Superior Tribunal de Justiça

AgRg nos EDcl no AgRg no AgRg no AGRAVO EM RECURSO ESPECIAL Nº 18.754 -RJ (2011/0127914-0) (f)

RELATOR : MINISTRO BENEDITO GONÇALVES

AGRAVANTE : ESTACIONAMENTO RAMOM CASTILA LTDA

ADVOGADO : RAMIRO CARLOS ROCHA REBOUCAS

AGRAVADO : ALMA ASSOCIAÇÃO DE MORADORES DA LAURO MULLER E ADJACÊNCIAS

ADVOGADA : ERYKA FARIAS DE NEGRI E OUTRO(S)

AGRAVADO : MUNICÍPIO DO RIO DE JANEIRO

PROCURADOR : BEATRIZ VARANDA E OUTRO(S)

INTERES. : ESTACIONAMENTO QUINTAS KAR LTDA

ADVOGADO : MARCIO SERGIO DOS ANJOS ISSA E OUTRO(S)

INTERES. : IMOBILIÁRIA ITAPEMIRIM S/A

ADVOGADO : SÍLVIO ROBERTO SANTOS DA CUNHA RIBEIRO VILELA DE SOUZA E OUTRO(S)

RELATÓRIO

O SENHOR MINISTRO BENEDITO GONÇALVES (Relator): Trata-se de agravo

regimental interposto pelo Estacionamento Ramon Castila Ltda. contra decisão proferida em

agravo em recurso especial, cuja ementa possui o seguinte teor (fl. 2.691):

ADMINISTRATIVO E PROCESSUAL CIVIL. AGRAVO REGIMENTAL NO AGRAVO REGIMENTAL NO AGRAVO EM RECURSO ESPECIAL. JUÍZO DE RETRATAÇÃO. AÇÃO CIVIL PÚBLICA. TUTELA AO MEIO AMBIENTE. AGRAVO DA IMOBILIÁRIA ITAPEMERIM: VIOLAÇÃO AO ARTIGO 535 DO CPC INOCORRENTE. INEXISTÊNCIA DE CONTRADIÇÃO RELATIVA À COISA JULGADA. AGRAVO DO ESTACIONAMENTO RAMON: LEGITIMIDADE ATIVA DA ASSOCIAÇÃO DOS MORADORES, À LUZ DAS FINALIDADES PREVISTAS NO ESTATUTO SOCIAL. IMPOSSIBILIDADE DE REVISÃO. ÓBICE DAS SÚMULAS N.S 5 E 7 DO STJ. AGRAVOS NÃO PROVIDOS.

O agravante inicia suas longas razões manifestando irresignação em relação ao fato de

que o agravo regimental anteriormente interposto foi julgado prejudicado, em face do

julgamento dos embargos declaratórios, bem como quanto ao não desentranhamento das petições

juntada aos autos, assinadas por pessoas que não são advogados no processo.
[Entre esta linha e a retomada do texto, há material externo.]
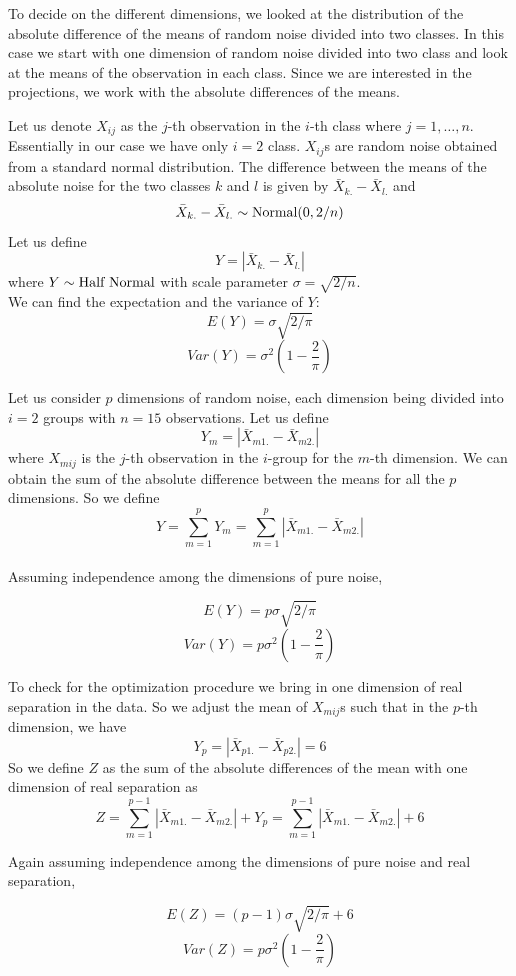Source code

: \documentclass[12]{article}
\begin{document}
To decide on the different dimensions, we looked at the distribution of the absolute difference of the means of random noise divided into two classes. In this case we start with one dimension of random noise divided into two class and look at the means of the observation in each class. Since we are interested in the projections, we work with the absolute differences of the means.

Let us denote $X_{ij}$ as the $j$-th observation in the $i$-th class where $j = 1, \dots, n$. Essentially in our case we have only $i = 2$ class. $X_{ij}$s are random noise obtained from a standard normal distribution. The difference between the means of the absolute noise for the two classes $k$ and $l$ is given by $\bar{X}_{k.} - \bar{X}_{l.}$ and $$\bar{X}_{k.} - \bar{X}_{l.} \sim \hbox{Normal}(0, 2/n)$$ Let us define $$Y  = |\bar{X}_{k.} - \bar{X}_{l.}|$$ where $Y \sim \hbox{Half Normal}$ with scale parameter $ \sigma = \sqrt{2/n}$. \\

We can find the expectation and the variance of $Y$: 
$$E(Y) = \sigma \sqrt{2/\pi}$$
$$Var(Y) = \sigma^2 (1 - \frac{2}{\pi})$$

Let us consider $p$ dimensions of random noise, each dimension being divided into $i = 2$ groups with $n = 15$ observations. Let us define $$Y_m = |\bar{X}_{m1.} - \bar{X}_{m2.}|$$ where $X_{mij}$ is the $j$-th observation in the $i$-group for the $m$-th dimension. We can obtain the sum of the absolute difference between the means for all the $p$ dimensions. So we define $$Y = \sum_{m=1}^p Y_m = \sum_{m=1}^p |\bar{X}_{m1.} - \bar{X}_{m2.}| $$ \\

Assuming independence among the dimensions of pure noise,

$$E(Y) = p \sigma \sqrt{2/\pi}$$
$$Var(Y) = p \sigma^2 (1 - \frac{2}{\pi})$$

To check for the optimization procedure we bring in one dimension of real separation in the data. So we adjust the mean of $X_{mij}$s such that in the $p$-th dimension, we have $$Y_p = |\bar{X}_{p1.} - \bar{X}_{p2.}| = 6$$ So we define $Z$ as the sum of the absolute differences of the mean with one dimension of real separation as $$Z = \sum_{m=1}^{p-1} |\bar{X}_{m1.} - \bar{X}_{m2.}| + Y_p = \sum_{m=1}^{p-1} |\bar{X}_{m1.} - \bar{X}_{m2.}| + 6$$

Again assuming independence among the dimensions of pure noise and real separation,

$$E(Z) = (p - 1) \sigma \sqrt{2/\pi} + 6$$
$$Var(Z) = p \sigma^2 (1 - \frac{2}{\pi})$$
\end{document}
Prossegue discorrendo acerca da violação da Súmula vinculante n. 10 do STF, eis que

foi afastada a vigência de diversos dispositivos legais, sem a respectiva declaração de

inconstitucionalidade, além de tentar declarar constitucional Lei Municipal inconstitucional, para

transversamente, declarar afastados os artigos 5º, XXIX, XXXV, LV e LVI, 22 e 182, §4º da

Superior Tribunal de Justiça

CF, bem como as disposições do DL 3.365/41 e da Lei 4.132/62.
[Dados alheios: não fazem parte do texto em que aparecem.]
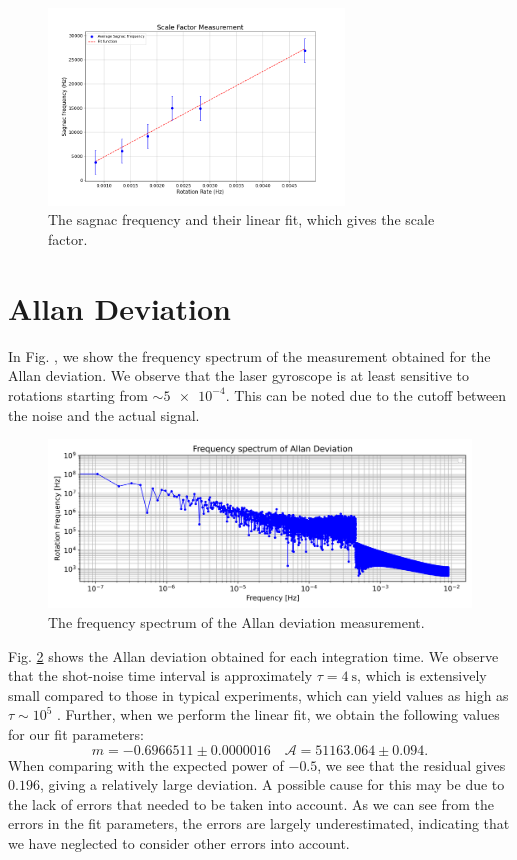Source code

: \documentclass[a4paper]{report}
\numberwithin{equation}{section}
\begin{document}
\begin{figure}[htpb]
	\centering
	\includegraphics[width=0.7\textwidth]{scale-factor}
	\caption{The sagnac frequency and their linear fit, which gives the scale factor.}
	\label{fig:scale-factor}
\end{figure}


\section{Allan Deviation}

In Fig. , we show the frequency spectrum of the measurement obtained for the Allan deviation. We observe that the laser gyroscope is 
at least sensitive to rotations starting from $\sim \num{5e-4}$. This can be noted due to the cutoff between the noise and the 
actual signal. 

\begin{figure}[h!]
	\centering
	\includegraphics[width=0.8\columnwidth]{allan_fs.png}
	\caption{The frequency spectrum of the Allan deviation measurement.}
	\label{fig:allan}
\end{figure}

Fig. \ref{fig:allan} shows the Allan deviation obtained for each integration time.
We observe that the shot-noise time interval is approximately $\tau = \SI{4}{\second}$, which is extensively small 
compared to those in typical experiments, which can yield values as high as $\tau \sim 10^{5}$ \cite{Groh2021}. 
Further, when we perform the linear fit, we obtain the following values for our fit parameters: 
\begin{equation}
	m = -0.6966511 \pm 0.0000016 \quad \mathcal{A} = 51163.064 \pm 0.094. 
\end{equation}
When comparing with the expected power of $-0.5$, we see that the residual gives $0.196$, giving a relatively large deviation. 
A possible cause for this may be due to the lack of errors that needed to be taken into account. As we can see from the errors in 
the fit parameters, the errors are largely underestimated, indicating that we have neglected to consider other errors into account. 
\end{document}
Sustenta que o relator da decisão agravada se furtou de analisar a questão da Lei Municipal 1.579/90, que ordena a arborização da área de terceiros, ser incompatível com diplomas infraconstitucionais e com a própria constituição.
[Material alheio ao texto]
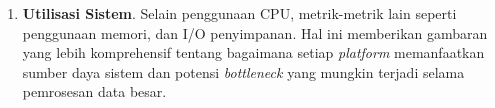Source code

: \begin{enumerate}
\begin{enumerate}
	\item \textbf{Utilisasi Sistem}. Selain penggunaan CPU, metrik-metrik lain seperti penggunaan memori, dan I/O penyimpanan. Hal ini memberikan gambaran yang lebih komprehensif tentang bagaimana setiap \textit{platform} memanfaatkan sumber daya sistem dan potensi \textit{bottleneck} yang mungkin terjadi selama pemrosesan data besar.
	\end{enumerate}
\end{enumerate}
Em relação à representação da Associação dos moradores em juízo, aduz ofensa aos artigos 19 e 54 do CCB, 120 da Lei 8.015/73

Ao final, pugna pelo provimento do agravo regimental no Colegiado ou acolhimento do mesmo como embargos declaratórios.

É o relatório.

Superior Tribunal de Justiça

AgRg nos EDcl no AgRg no AgRg no AGRAVO EM RECURSO ESPECIAL Nº 18.754 -RJ (2011/0127914-0) (f)

EMENTA

ADMINISTRATIVO E PROCESSUAL CIVIL. AGRAVO REGIMENTAL NOS EMBARGOS DECLARATÓRIOS NO AGRAVO REGIMENTAL NO AGRAVO EM RECURSO ESPECIAL. AÇÃO CIVIL PÚBLICA. TUTELA AO MEIO AMBIENTE. LEGITIMIDADE ATIVA DA ASSOCIAÇÃO DOS MORADORES, À LUZ DAS FINALIDADES PREVISTAS NO ESTATUTO SOCIAL. IMPOSSIBILIDADE DE REVISÃO. ÓBICE DAS SÚMULAS N.S 5 E 7 DO STJ. LEI LOCAL CONTESTADA EM FACE DE LEI FEDERAL. COMPETÊNCIA DO STF.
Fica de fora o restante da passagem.